Unfortunately in politics, the frequent result of winning is retribution. Lord Acton said, “Power tends to corrupt and absolute power corrupts absolutely.”
The part of the equation that Lord Acton didn’t factor in is that it takes absolute power to corrupt people of good character. Small people can be corrupted by a minuscule amount of power.
Unfortunately, the Republicans in the White House and Congress have shown that they are more than willing to exercise their newfound legislative majority to discriminate against minorities in our culture, including immigrants, refugees and those whose faith isn’t a doctrine preferred by the majority.
At the Conservative Political Action Conference (CPAC) last week, we were led to believe that conservatives like:
— Donald Trump – the gathering gave him a 93 percent approval rating.
— Fascism – They actually invited Marion Maréchal-Le Pen of France to speak at the event.
— Unchecked sexual abuse and harassment – Conservative writer Mona Charen was booed and had to be escorted out of the building when she mentioned that sexual misconduct claims about the president had gone uninvestigated and unpunished.
Things conservatives don’t like:
— Legal immigration – A speaker was booed when he talked about a beautiful naturalization ceremony for a legal immigrant to become a U.S. citizen. According to Breitbart, 75 percent of those at CPAC would not only like to end illegal immigration, but they also want to limit legal immigration.
— Black people – The CPAC Communications Director stood at a podium and announced that the party had been wrong to select “a black guy” as the head of the Republican National Committee. It wasn’t some hidden tape that was released later. He was at a podium with a microphone. He later apologized to Michael Steele who politely declined to accept the apology.
— Any gun control legislation. CPAC allowed NRA head Wayne LaPierre to speak this year. After another school shooting, LaPierre lamented that everyone blames the NRA after mass shootings simply because they support policies that make school shootings much more likely and easier to commit.
“It’s not a safety issue, it’s a political issue,” LaPierre said. “They care more about control. Their goal is to eliminate the Second Amendment and our firearms freedoms so they can eliminate all individual freedoms.”
I haven’t heard any actual calls to do away with the Second Amendment, but school shootings where children die needlessly do raise the appetite of the voting population for gun control ideas. Even President Donald Trump listed some ideas for gun control last week after the shooting.
But if you want to see how a small amount of power can be abused in a big way, you need to look no further than the Oklahoma State House of Representatives.

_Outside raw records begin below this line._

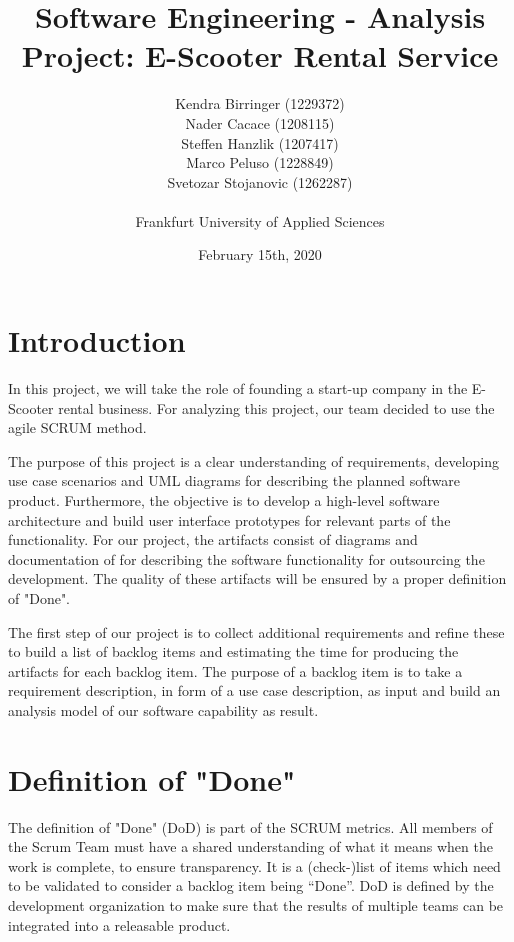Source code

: \documentclass[a4paper, 12pt]{article}
\title{Software Engineering - Analysis\\
Project: E-Scooter Rental Service}
\author{
    Kendra Birringer (1229372)\\
    Nader Cacace (1208115)\\
    Steffen Hanzlik (1207417)\\
    Marco Peluso (1228849)\\
    Svetozar Stojanovic (1262287)\\
    \\
    Frankfurt University of Applied Sciences
}
\date{February 15th, 2020}
\begin{document}
\maketitle
\newpage
\tableofcontents

\newpage
\section{Introduction}
In this project, we will take the role of founding a start-up company in the E-Scooter rental business.
For analyzing this project, our team decided to use the agile SCRUM method.

The purpose of this project is a clear understanding of requirements, developing use case scenarios and UML diagrams for describing the planned software product.
Furthermore, the objective is to develop a high-level software architecture and build user interface prototypes for relevant parts of the functionality.
For our project, the artifacts consist of diagrams and documentation of for describing the software functionality for outsourcing the development. The quality of these artifacts will be ensured by a proper definition of "Done".

The first step of our project is to collect additional requirements and refine these to build a list of backlog items and estimating the time for producing the artifacts for each backlog item. The purpose of a backlog item is to take a requirement description, in form of a use case description, as input and build an analysis model of our software capability as result.

\section{Definition of "Done"}
The definition of "Done" (DoD) is part of the SCRUM metrics. All members of the Scrum Team must have a shared understanding of what it means when the work is complete, to ensure transparency. \cite{scrumguide}
It is a (check-)list of items which need to be validated to consider a backlog item being “Done”. DoD is defined by the development organization to make sure that the results of multiple teams can be integrated into a releasable product. \cite{thoma1}
\end{document}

Before each legislative session begins, the legislative body still has a Chaplain of the Day come in to give a little devotion, say a blessing or just pray over the House.
The legislator who is tasked with planning the Chaplain of the Day has pretty unchecked authority to determine who will speak to the members each day. There is no committee. The Speaker of the House appoints someone to handle it and they unilaterally decide.
If you don’t see the potential issue there, you haven’t been around politics much.
Rep. Chuck Strohm from Jenks was granted the right and responsibility to handle this year’s chaplains of the week or day — depending on the situation. He proved that there should be a formal set of rules set by the body and not just one representative
Rep. Strohm decided that any chaplain should be from the legislator’s own house of worship. There are many questions.
— How often do I have to attend for it to be my “house of worship?” If I go to a mosque and a synagogue once a year, does that count? I have attended services at an Ethiopian Orthodox church this year. Is that good enough?
— If a representative is an atheist, are they not allowed to nominate a chaplain?
— Why was there a need to set this policy?
Obviously, the intent is fully discriminatory. Rep. Jason Dunnington actually invited a Muslim Imam to be a chaplain. A rabbi could have been included without this rule. The Oklahoma legislature is overwhelmingly made up of those who claim membership in traditional Christian denominations.
I claim a similar background. However, I am confused. I thought representatives were elected to represent all of the people in their district. If the policy said the chaplain had to come from a member’s own district, I would understand.
I don’t see how Speaker of the House Charles McCall can allow this policy to continue. The idea of getting elected isn’t supposed to be to enrich your friends and punish your enemies.
Where are the public servants? We should demand better of those who ask for our votes and claim to represent us.